What Pilates can be useful for the yoga practitioners and a yoga teachers
We’re not trying to argue about which method is the most effective and also we’re not trying to say the Pilates Method of body conditioning is the only one method on this planet.
But rather, it will be subjective opinion of the Pilates instructor, who is practicing yoga for a long time.
Any yoga people have heard the name “Pilates”, there is a general thinking that its great method for the spine health, some of the yoga practitioners maybe even dropped in for one or two sessions just to understand what is the system. I started to practice Pilates at the time when I was practicing yoga as well, but I stayed within the method for more than 12 years now and now I have a conclusion that the Pilates itself can make it easier the profession of the yoga teacher and also can prepare the body to the practice of yoga.

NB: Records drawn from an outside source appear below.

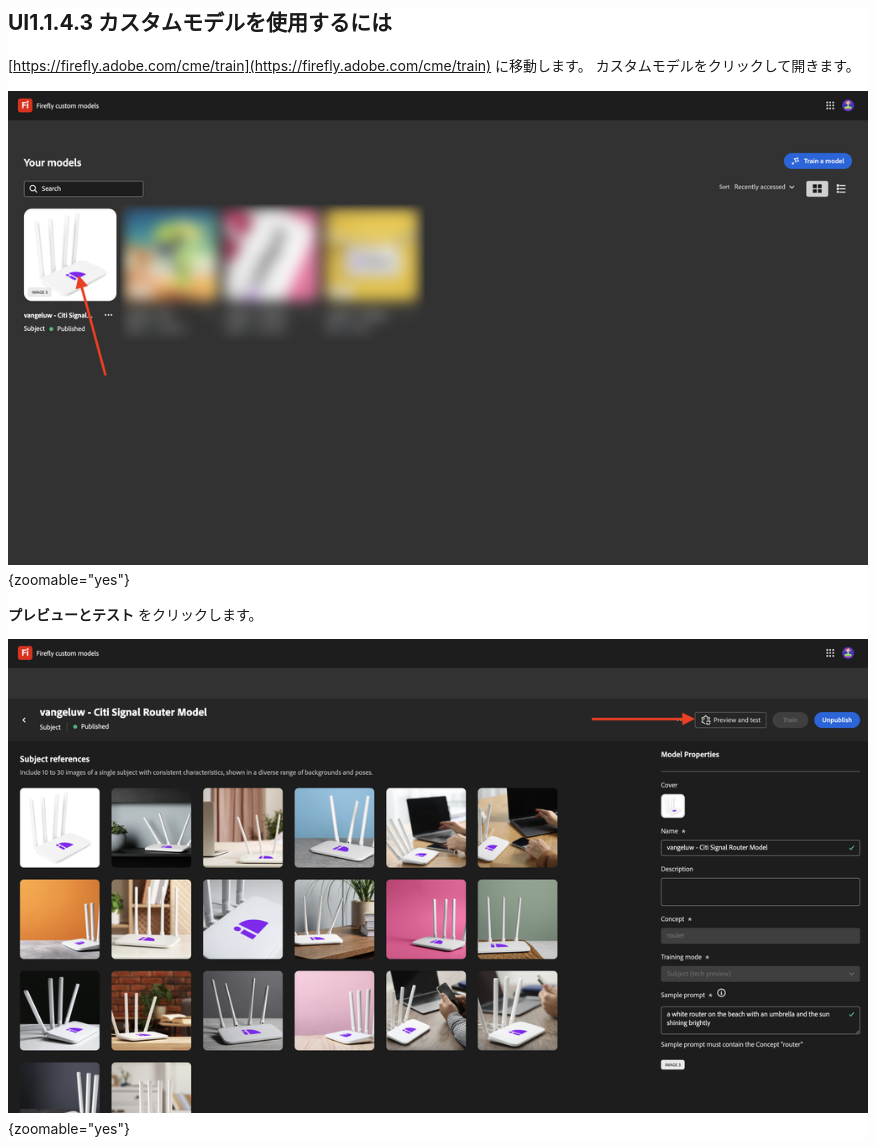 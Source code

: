 ## UI1.1.4.3 カスタムモデルを使用するには

[https://firefly.adobe.com/cme/train](https://firefly.adobe.com/cme/train) に移動します。 カスタムモデルをクリックして開きます。

![Firefly カスタムモデル ](./images/ffcm19.png){zoomable="yes"}

**プレビューとテスト** をクリックします。

![Firefly カスタムモデル ](./images/ffcm17.png){zoomable="yes"}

How and in what way to Pilates may be useful for people who is interested only in yoga in its “pure” style?
It’s not a secret that every human’s physical body has its own specific characteristics: the length of their hamstrings, flexibility of the spine, usual alignment of the head feet and other parts of the body at in relation to each other in space.
We can continue this list with the: the characteristic type of breathing, set of emotional responses, different “programs” in the mind etc. All these has its reflection on the condition of the energetical body. Physical body is just a precise copy of the subtle body. The internal changes cannot be separated from the external changes. Color and the condition of the skin, the breath pattern, and movement characteristics, the muscle balance - all these we can combine into one big term “Posture”.
Posture is the foundation of the Pilates method. To explore understanding of this term in Pilates I suggest the following explanation- good posture is the alignment of the segments of the body in relation to the vertical axis with which each segment and the body in general are less stressed with the gravity force.
“Habitual posture” is the alignment of the segments of the body in relation to the vertical axis, which can greatly differentiate from the perfect one - the most functional one condition of the body. It’s just a physical reflection of the habitual for the certain person lifestyle, work sport, climate, emotions, traumas, genes… absolutely everything what is forming life. We’re “wearing” in the posture same as the clothes- made with the fabric made by our own mind.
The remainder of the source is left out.